# Exercise details:
Using the records below, output the stretch that opens with the line containing "and problems, the" and closes with the line containing "constants I have", exactly and including both lines, with nothing more.

[[ Dataset records, beginning ]]

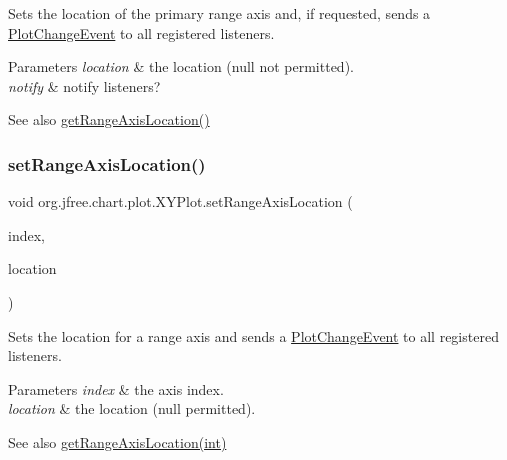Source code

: Sets the location of the primary range axis and, if requested, sends a \mbox{\hyperlink{}{Plot\+Change\+Event}} to all registered listeners.


\begin{DoxyParams}{Parameters}
{\em location} & the location ({\ttfamily null} not permitted). \\
\hline
{\em notify} & notify listeners?\\
\hline
\end{DoxyParams}
\begin{DoxySeeAlso}{See also}
\mbox{\hyperlink{classorg_1_1jfree_1_1chart_1_1plot_1_1_x_y_plot_a6fb19e12902c04095a10b90a2c22dc05}{get\+Range\+Axis\+Location()}} 
\end{DoxySeeAlso}
\mbox{\label{classorg_1_1jfree_1_1chart_1_1plot_1_1_x_y_plot_a7421dcb0efb6a256b010db43c4260d88}} 
\subsubsection{\texorpdfstring{set\+Range\+Axis\+Location()}{setRangeAxisLocation()}\hspace{0.1cm}{\footnotesize\ttfamily [3/4]}}
{\footnotesize\ttfamily void org.\+jfree.\+chart.\+plot.\+X\+Y\+Plot.\+set\+Range\+Axis\+Location (\begin{DoxyParamCaption}\item[{int}]{index,  }\item[{\mbox{\hyperlink{classorg_1_1jfree_1_1chart_1_1axis_1_1_axis_location}{Axis\+Location}}}]{location }\end{DoxyParamCaption})}

Sets the location for a range axis and sends a \mbox{\hyperlink{}{Plot\+Change\+Event}} to all registered listeners.


\begin{DoxyParams}{Parameters}
{\em index} & the axis index. \\
\hline
{\em location} & the location ({\ttfamily null} permitted).\\
\hline
\end{DoxyParams}
\begin{DoxySeeAlso}{See also}
\mbox{\hyperlink{classorg_1_1jfree_1_1chart_1_1plot_1_1_x_y_plot_a8e34e93de05b6fff6f0af0bef7b285d7}{get\+Range\+Axis\+Location(int)}} 
\end{DoxySeeAlso}
\mbox{\label{classorg_1_1jfree_1_1chart_1_1plot_1_1_x_y_plot_a8bb9fb9268c90667ea80f87efdce9278}} 
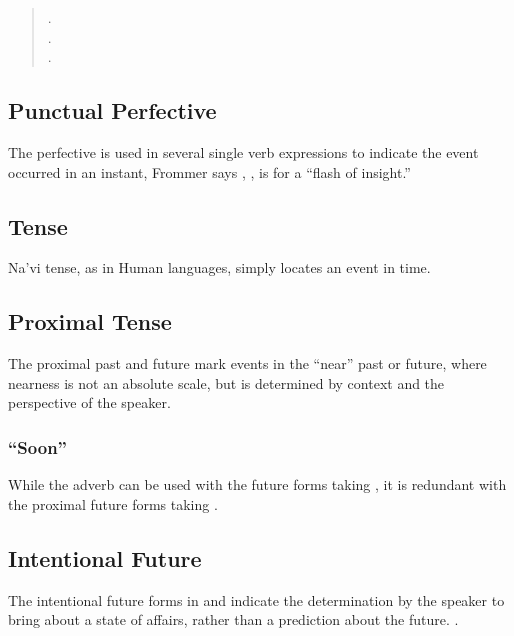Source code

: \begin{quotation}
\noindent{}.\\
\indent{}.\\

\noindent{}.\\
\indent{}
\end{quotation}

\subsection{Punctual Perfective} The perfective is used in several
single verb expressions to indicate the event occurred in an instant,
   
Frommer says , , is for a ``flash of insight.''

\subsection{Tense} Na'vi tense, as in Human languages, simply locates
an event in time.


\subsection{Proximal Tense} The proximal past and future mark events
in the ``near'' past or future, where nearness is not an absolute
scale, but is determined by context and the perspective of the
speaker.

\subsubsection{``Soon''} While the adverb   can be used
with the future forms taking , it is redundant with the
proximal future forms taking .

\subsection{Intentional Future} \label{syn:verb:intenfut}
The intentional future forms in  and 
indicate the deter\-mina\-tion by the speaker to bring about a state
of affairs, rather than a prediction about the future.     .

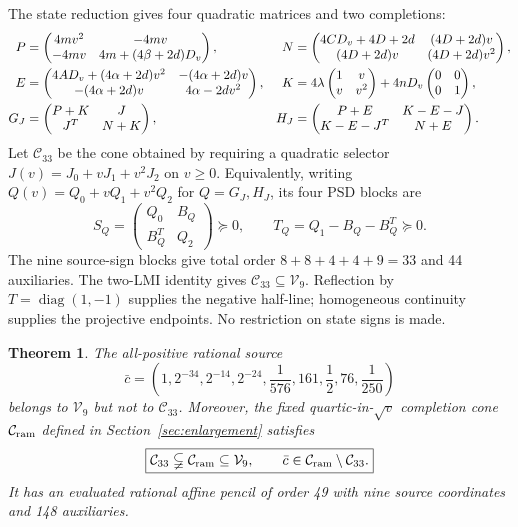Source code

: \documentclass[10pt]{article}
\newtheorem{theorem}{Theorem}
\newcommand{\V}{\mathcal V_9}
\newcommand{\Cq}{\mathcal C_{33}}
\newcommand{\Cr}{\mathcal C_{\rm ram}}
\newcommand{\diag}{\operatorname{diag}}
\begin{document}
The state reduction gives four quadratic matrices and two completions:
\begin{align}
P&=\begin{pmatrix}4mv^2&-4mv\\-4mv&4m+(4\beta+2d)D_v\end{pmatrix},&
N&=\begin{pmatrix}4CD_v+4D+2d&(4D+2d)v\\(4D+2d)v&(4D+2d)v^2\end{pmatrix},\notag\\
E&=\begin{pmatrix}4AD_v+(4\alpha+2d)v^2&-(4\alpha+2d)v\\
-(4\alpha+2d)v&4\alpha-2dv^2\end{pmatrix},&
K&=4\lambda\begin{pmatrix}1&v\\v&v^2\end{pmatrix}
       +4nD_v\begin{pmatrix}0&0\\0&1\end{pmatrix},            \label{eq:PNEK}\\
G_J&=\begin{pmatrix}P+K&J\\J^T&N+K\end{pmatrix},&
H_J&=\begin{pmatrix}P+E&K-E-J\\K-E-J^T&N+E\end{pmatrix}.  \label{eq:GH}
\end{align}
Let $\Cq$ be the cone obtained by requiring a quadratic selector
$J(v)=J_0+vJ_1+v^2J_2$ on $v\geq0$. Equivalently, writing
$Q(v)=Q_0+vQ_1+v^2Q_2$ for $Q=G_J,H_J$, its four PSD blocks are
\begin{equation}
S_Q=\begin{pmatrix}Q_0&B_Q\\B_Q^T&Q_2\end{pmatrix}\succeq0,
\qquad T_Q=Q_1-B_Q-B_Q^T\succeq0.                         \label{eq:primal}
\end{equation}
The nine source-sign blocks give total order $8+8+4+4+9=33$ and 44
auxiliaries. The two-LMI identity gives $\Cq\subseteq\V$.
Reflection by $T=\diag(1,-1)$ supplies the negative half-line; homogeneous
continuity supplies the projective endpoints. No restriction on state signs
is made.

\begin{theorem}\label{thm:main}
The all-positive rational source
\begin{equation}
\boxed{\bar c=
 \left(1,2^{-34},2^{-14},2^{-24},\frac1{576},161,
                     \frac12,76,\frac1{250}\right)}         \label{eq:cbar}
\end{equation}
belongs to $\V$ but not to $\Cq$. Moreover, the fixed quartic-in-$\sqrt v$
completion cone $\Cr$ defined in Section~\ref{sec:enlargement} satisfies
\[
\boxed{\Cq\subsetneqq\Cr\subseteq\V,\qquad
       \bar c\in\Cr\setminus\Cq.}
\]
It has an evaluated rational affine pencil of order 49 with nine source
coordinates and 148 auxiliaries.
\end{theorem}
\end{document}
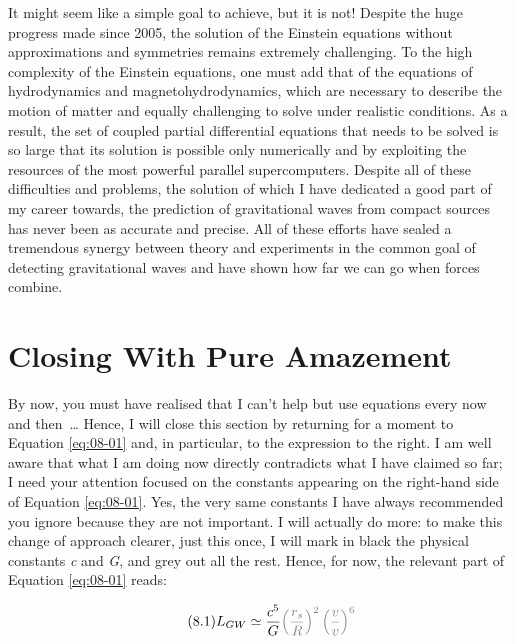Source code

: It might seem like a simple goal to achieve, but it is not! Despite the huge progress
made since 2005, the solution of the Einstein equations without approximations and
symmetries remains extremely challenging. To the high complexity of the Einstein
equations, one must add that of the equations of hydrodynamics and magnetohydrodynamics,
which are necessary to describe the motion of matter and equally challenging to solve
under realistic conditions. As a result, the set of coupled partial
differential equations that needs to be solved is so large that its
solution is possible only numerically and by exploiting the resources of the most
powerful parallel supercomputers. Despite all of these difficulties
and problems, the solution of which I have dedicated a good part of my career towards,
the prediction of gravitational waves from compact sources has never been as accurate
and precise. All of these efforts have sealed a tremendous synergy between theory and
experiments in the common goal of detecting gravitational waves and have shown how far
we can go when forces combine.

\section{Closing With Pure Amazement}\label{sec:08-luminosity}

By now, you must have realised that I can't help but use equations every now and
then~\ldots{} Hence, I will close this section by returning for a moment to Equation
\eqref{eq:08-01} and, in particular, to the expression to the right. I am well aware that what I am
doing now directly contradicts what I have claimed so far; I need your attention focused
on the constants appearing on the right-hand side of Equation \eqref{eq:08-01}. Yes, the very same
constants I have always recommended you ignore because they are not important. I will
actually do more: to make this change of approach clearer, just this once, I will mark
in black the physical constants \emph{c} and \emph{G}, and grey out all the rest. Hence,
for now, the relevant part of Equation \eqref{eq:08-01} reads:

\begingroup\renewcommand{\theHequation}{8.repeat}\begin{equation}\tag{8.1}\label{eq:08-01-repeat}
L_{GW} \simeq \frac{c^{5}}{G}\textcolor{gray}{\left( \frac{r_{s}}{R} \right)^{2}\left( \frac{v}{v} \right)^{6}\ }
\end{equation}\endgroup

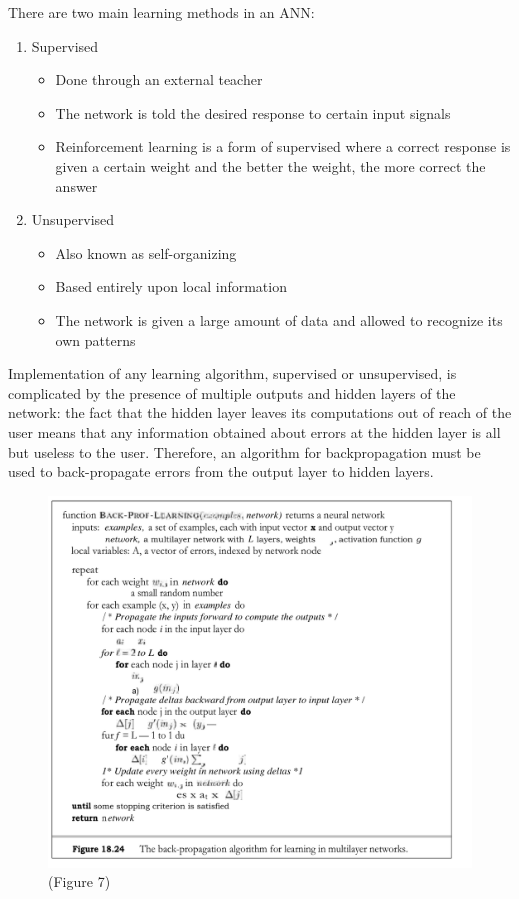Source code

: \documentclass{beamer}
\begin{document}
\begin{frame}
There are two main learning methods in an ANN:
\begin{enumerate}
\item Supervised
\begin{itemize}
\item Done through an external teacher
\item The network is told the desired response to certain input signals
\item Reinforcement learning is a form of supervised where a correct response is given a certain weight and the better the weight, the more correct the answer
\end{itemize}

\item Unsupervised
\begin{itemize}
\item Also known as self-organizing
\item Based entirely upon local information
\item The network is given a large amount of data and allowed to recognize its own patterns
\end{itemize}
\end{enumerate}
\end{frame}

\begin{frame}
Implementation of any learning algorithm, supervised or unsupervised, is complicated by the presence of multiple outputs and hidden layers of the network: the fact that the hidden layer leaves its computations out of reach of the user means that any information obtained about errors at the hidden layer is all but useless to the user. Therefore, an algorithm for backpropagation must be used to back-propagate errors from the output layer to hidden layers.
\end{frame}

\begin{frame}
\begin{figure}
	\center \includegraphics[scale=.195]{backprop.png}
	\center \tiny(Figure 7)
\end{figure}
\end{frame}
\end{document}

[[ Dataset records, end ]]

# Response to the task:
and problems, the solution of which I have dedicated a good part of my career towards,
the prediction of gravitational waves from compact sources has never been as accurate
and precise. All of these efforts have sealed a tremendous synergy between theory and
experiments in the common goal of detecting gravitational waves and have shown how far
we can go when forces combine.

\section{Closing With Pure Amazement}\label{sec:08-luminosity}

By now, you must have realised that I can't help but use equations every now and
then~\ldots{} Hence, I will close this section by returning for a moment to Equation
\eqref{eq:08-01} and, in particular, to the expression to the right. I am well aware that what I am
doing now directly contradicts what I have claimed so far; I need your attention focused
on the constants appearing on the right-hand side of Equation \eqref{eq:08-01}. Yes, the very same
constants I have always recommended you ignore because they are not important. I will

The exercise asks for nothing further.